The narrator of Missing Person is a man with amnesia. He begins with the sentence "I am nothing," and painfully and slowly tries to reconstruct his identity by finding strangers who may have known him before his loss of memory. Obviously, the book is about a much broader sort of quest for memory and identity, indicated by the history of the narrator.

Paris geography is the underlying reality of the story. The narrator meets his previously unknown informants in cafes, apartments, churches, restaurants, and bars with completely specific names and addresses in the city. His recall of similar locations (or of old experiences at the same locations) becomes a set of clues to the specific events that caused the loss of his name and past, events that took place during the war in the 1940s. The unreality of his amnesiac life is built through all kinds of very specific details. Instead of places of memory -- lieux de mémoire as French philosopher Nora called them -- he seems to have places of no memory.

Yes, food and drink are part of his experience. In cafes, he drinks with the stranger/informants, and in restaurants he eats with them. In a restaurant in Porte de St-Cloud they eat galantine, wine, sweetbreads. In a cafe near Rue Chardon-Lagache he watches a taxi driver eat a pâté sandwich with beer. In one of several photo collections the strangers give him he sees Russian dinner parties from 1914. At the Bar-Restaurant de l'Île he has Baltic herring, mineral water, cucumber and a banana for dessert. The cafe "A la Marine" on the Quai d'Austerlitz has a "smell of lard in the air." He remembers, or almost remembers, once being with a little girl eating "green and pink ice cream." At a wine bar/grocery store he sees shelves with "exotic food products: teas, Turkish delight, rose-petal preserves, Baltic herring." (pages 8, 17, 26, 29, 92, 96, 123)

Even one of the photo collections comes in a cookie box labeled "Biscuits Le Febre Utile-Nantes." He seems to be partial to the liqueur Marie Brizard, but desperately tries to recall the name of a particular cocktail, thinking that if he only could remember, "it would awaken other memories, but how?" (p. 63, p. 109)

In particular, one of his informants is a "gastronomical columnist" who is "always obliged to eat." At their meeting the critic has to eat sweetbreads, fish bouillon, meat pies, salad, and a piece of fruit. He complains of having "just returned from the Golden Tripe competition ... I was one of the judges. We  had to swallow a hundred and seventy pieces of tripe over a period of one and a half days." And in the conversation, he does manage to offer some very good information that the narrator is seeking. (p. 50)

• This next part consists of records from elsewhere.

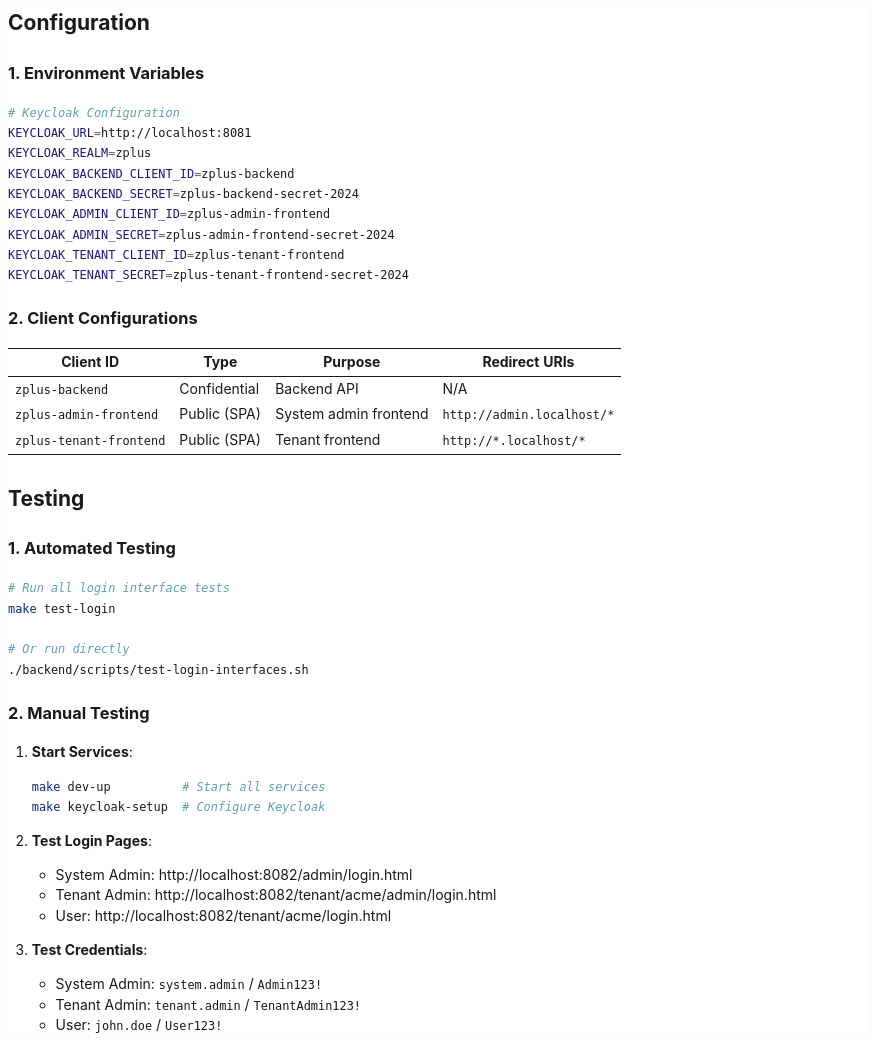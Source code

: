 ## Configuration

### 1. Environment Variables

```bash
# Keycloak Configuration
KEYCLOAK_URL=http://localhost:8081
KEYCLOAK_REALM=zplus
KEYCLOAK_BACKEND_CLIENT_ID=zplus-backend
KEYCLOAK_BACKEND_SECRET=zplus-backend-secret-2024
KEYCLOAK_ADMIN_CLIENT_ID=zplus-admin-frontend
KEYCLOAK_ADMIN_SECRET=zplus-admin-frontend-secret-2024
KEYCLOAK_TENANT_CLIENT_ID=zplus-tenant-frontend
KEYCLOAK_TENANT_SECRET=zplus-tenant-frontend-secret-2024
```

### 2. Client Configurations

| Client ID | Type | Purpose | Redirect URIs |
|-----------|------|---------|---------------|
| `zplus-backend` | Confidential | Backend API | N/A |
| `zplus-admin-frontend` | Public (SPA) | System admin frontend | `http://admin.localhost/*` |
| `zplus-tenant-frontend` | Public (SPA) | Tenant frontend | `http://*.localhost/*` |

## Testing

### 1. Automated Testing

```bash
# Run all login interface tests
make test-login

# Or run directly
./backend/scripts/test-login-interfaces.sh
```

### 2. Manual Testing

1. **Start Services**:
   ```bash
   make dev-up          # Start all services
   make keycloak-setup  # Configure Keycloak
   ```

2. **Test Login Pages**:
   - System Admin: http://localhost:8082/admin/login.html
   - Tenant Admin: http://localhost:8082/tenant/acme/admin/login.html
   - User: http://localhost:8082/tenant/acme/login.html

3. **Test Credentials**:
   - System Admin: `system.admin` / `Admin123!`
   - Tenant Admin: `tenant.admin` / `TenantAdmin123!`
   - User: `john.doe` / `User123!`
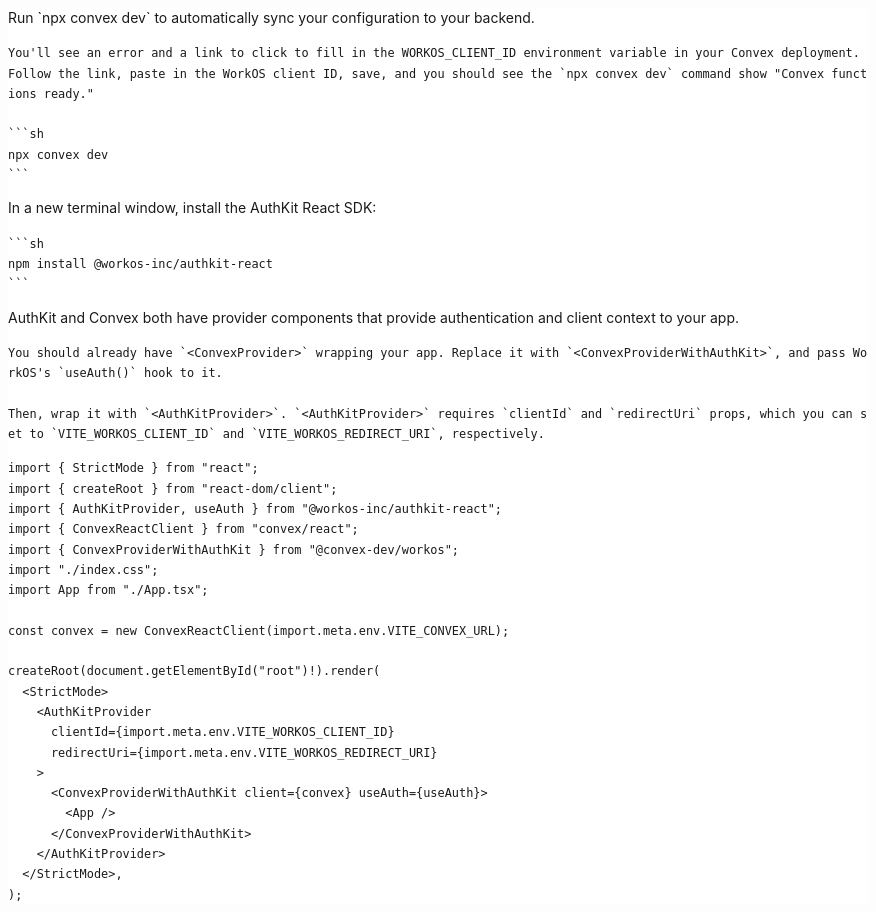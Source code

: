   </Step>
  <Step title="Deploy your changes">
    Run `npx convex dev` to automatically sync your configuration to your backend.

    You'll see an error and a link to click to fill in the WORKOS_CLIENT_ID environment variable in your Convex deployment. Follow the link, paste in the WorkOS client ID, save, and you should see the `npx convex dev` command show "Convex functions ready."

    ```sh
    npx convex dev
    ```

  </Step>

  <Step title="Install AuthKit">
    In a new terminal window, install the AuthKit React SDK:

    ```sh
    npm install @workos-inc/authkit-react
    ```

  </Step>

  <Step title="Configure ConvexProviderWithAuthKit">
    AuthKit and Convex both have provider components that provide authentication and client context to your app.

    You should already have `<ConvexProvider>` wrapping your app. Replace it with `<ConvexProviderWithAuthKit>`, and pass WorkOS's `useAuth()` hook to it.

    Then, wrap it with `<AuthKitProvider>`. `<AuthKitProvider>` requires `clientId` and `redirectUri` props, which you can set to `VITE_WORKOS_CLIENT_ID` and `VITE_WORKOS_REDIRECT_URI`, respectively.


    
```tsx
import { StrictMode } from "react";
import { createRoot } from "react-dom/client";
import { AuthKitProvider, useAuth } from "@workos-inc/authkit-react";
import { ConvexReactClient } from "convex/react";
import { ConvexProviderWithAuthKit } from "@convex-dev/workos";
import "./index.css";
import App from "./App.tsx";

const convex = new ConvexReactClient(import.meta.env.VITE_CONVEX_URL);

createRoot(document.getElementById("root")!).render(
  <StrictMode>
    <AuthKitProvider
      clientId={import.meta.env.VITE_WORKOS_CLIENT_ID}
      redirectUri={import.meta.env.VITE_WORKOS_REDIRECT_URI}
    >
      <ConvexProviderWithAuthKit client={convex} useAuth={useAuth}>
        <App />
      </ConvexProviderWithAuthKit>
    </AuthKitProvider>
  </StrictMode>,
);

```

In a recovered memory, at last dredged up by all his contacts and travel with strangers, the narrator recalls the terrible experience that probably led to his forgetfulness. During a stay at a chateau near the Swiss border, he had spent quite a bit of time with a number of the people whose identities have emerged from his long series of interviews and researches into archives and other sources -- I won't spoil the ending completely by telling the rest. One part of the memory: "Gay Orlov made borscht for us every day." (p. 147)

Food is just one of the many types of details that build the fascinating atmosphere and suspense of this novel, but I find the choices really captivating, and I ponder what the very specific foods might mean. They aren't exactly typical French food, but provide a glimpse into the types of people that were emerging as the narrator's lost friends -- particularly as they were all from other places including Russia and South America.

I feel that the Nobel committee has presented me with a new and fascinating writer. I have also read the stories in the newly-published Modiano book Suspended Sentences, an exploration of many of the same themes of lost memory and identity.


3 comments:

Debra Eliotseats said...

So, I had not even heard the Nobel announcement...that is how far behind I am. Am checking this out now. Hope it's a Kindle option.

Pam said...

I haven't heard of it, but it sounds interesting and I'll check it out. Thanks for the good review!

~~louise~~ said...

Ditto for me to Mae, but it sounds deliciously intriguing. Thanks for sharing...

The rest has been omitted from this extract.